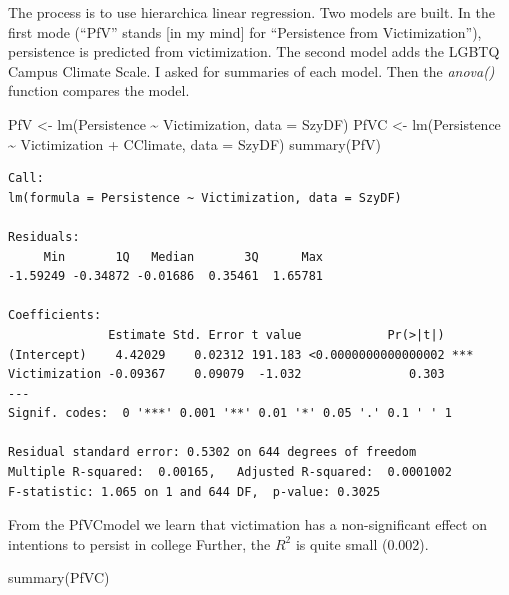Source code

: \documentclass[
  english,
]{book}
\newenvironment{Shaded}{\begin{snugshade}}{\end{snugshade}}
\newcommand{\AttributeTok}[1]{\textcolor[rgb]{0.77,0.63,0.00}{#1}}
\newcommand{\FunctionTok}[1]{\textcolor[rgb]{0.00,0.00,0.00}{#1}}
\newcommand{\NormalTok}[1]{#1}
\newcommand{\OtherTok}[1]{\textcolor[rgb]{0.56,0.35,0.01}{#1}}
\newcommand{\SpecialCharTok}[1]{\textcolor[rgb]{0.00,0.00,0.00}{#1}}
\begin{document}
The process is to use hierarchica linear regression. Two models are built. In the first mode (``PfV'' stands {[}in my mind{]} for ``Persistence from Victimization''), persistence is predicted from victimization. The second model adds the LGBTQ Campus Climate Scale. I asked for summaries of each model. Then the \emph{anova()} function compares the model.

\begin{Shaded}
\begin{Highlighting}[]
\NormalTok{PfV }\OtherTok{\textless{}{-}} \FunctionTok{lm}\NormalTok{(Persistence }\SpecialCharTok{\textasciitilde{}}\NormalTok{ Victimization, }\AttributeTok{data =}\NormalTok{ SzyDF)}
\NormalTok{PfVC }\OtherTok{\textless{}{-}} \FunctionTok{lm}\NormalTok{(Persistence }\SpecialCharTok{\textasciitilde{}}\NormalTok{ Victimization }\SpecialCharTok{+}\NormalTok{ CClimate, }\AttributeTok{data =}\NormalTok{ SzyDF)}
\FunctionTok{summary}\NormalTok{(PfV)}
\end{Highlighting}
\end{Shaded}

\begin{verbatim}
Call:
lm(formula = Persistence ~ Victimization, data = SzyDF)

Residuals:
     Min       1Q   Median       3Q      Max 
-1.59249 -0.34872 -0.01686  0.35461  1.65781 

Coefficients:
              Estimate Std. Error t value            Pr(>|t|)    
(Intercept)    4.42029    0.02312 191.183 <0.0000000000000002 ***
Victimization -0.09367    0.09079  -1.032               0.303    
---
Signif. codes:  0 '***' 0.001 '**' 0.01 '*' 0.05 '.' 0.1 ' ' 1

Residual standard error: 0.5302 on 644 degrees of freedom
Multiple R-squared:  0.00165,   Adjusted R-squared:  0.0001002 
F-statistic: 1.065 on 1 and 644 DF,  p-value: 0.3025
\end{verbatim}

From the PfVCmodel we learn that victimation has a non-significant effect on intentions to persist in college Further, the \(R^2\) is quite small (0.002).

\begin{Shaded}
\begin{Highlighting}[]
\FunctionTok{summary}\NormalTok{(PfVC)}
\end{Highlighting}
\end{Shaded}
\end{document}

-*-*-

*Brief*.
Output the entries above verbatim, leaving out images.

*Completed exercise*.
Source code

: \documentclass[
  english,
]{book}
\newenvironment{Shaded}{\begin{snugshade}}{\end{snugshade}}
\newcommand{\AttributeTok}[1]{\textcolor[rgb]{0.77,0.63,0.00}{#1}}
\newcommand{\FunctionTok}[1]{\textcolor[rgb]{0.00,0.00,0.00}{#1}}
\newcommand{\NormalTok}[1]{#1}
\newcommand{\OtherTok}[1]{\textcolor[rgb]{0.56,0.35,0.01}{#1}}
\newcommand{\SpecialCharTok}[1]{\textcolor[rgb]{0.00,0.00,0.00}{#1}}
\begin{document}
The process is to use hierarchica linear regression. Two models are built. In the first mode (``PfV'' stands {[}in my mind{]} for ``Persistence from Victimization''), persistence is predicted from victimization. The second model adds the LGBTQ Campus Climate Scale. I asked for summaries of each model. Then the \emph{anova()} function compares the model.

\begin{Shaded}
\begin{Highlighting}[]
\NormalTok{PfV }\OtherTok{\textless{}{-}} \FunctionTok{lm}\NormalTok{(Persistence }\SpecialCharTok{\textasciitilde{}}\NormalTok{ Victimization, }\AttributeTok{data =}\NormalTok{ SzyDF)}
\NormalTok{PfVC }\OtherTok{\textless{}{-}} \FunctionTok{lm}\NormalTok{(Persistence }\SpecialCharTok{\textasciitilde{}}\NormalTok{ Victimization }\SpecialCharTok{+}\NormalTok{ CClimate, }\AttributeTok{data =}\NormalTok{ SzyDF)}
\FunctionTok{summary}\NormalTok{(PfV)}
\end{Highlighting}
\end{Shaded}

\begin{verbatim}
Call:
lm(formula = Persistence ~ Victimization, data = SzyDF)

Residuals:
     Min       1Q   Median       3Q      Max 
-1.59249 -0.34872 -0.01686  0.35461  1.65781 

Coefficients:
              Estimate Std. Error t value            Pr(>|t|)    
(Intercept)    4.42029    0.02312 191.183 <0.0000000000000002 ***
Victimization -0.09367    0.09079  -1.032               0.303    
---
Signif. codes:  0 '***' 0.001 '**' 0.01 '*' 0.05 '.' 0.1 ' ' 1

Residual standard error: 0.5302 on 644 degrees of freedom
Multiple R-squared:  0.00165,   Adjusted R-squared:  0.0001002 
F-statistic: 1.065 on 1 and 644 DF,  p-value: 0.3025
\end{verbatim}

From the PfVCmodel we learn that victimation has a non-significant effect on intentions to persist in college Further, the \(R^2\) is quite small (0.002).

\begin{Shaded}
\begin{Highlighting}[]
\FunctionTok{summary}\NormalTok{(PfVC)}
\end{Highlighting}
\end{Shaded}
\end{document}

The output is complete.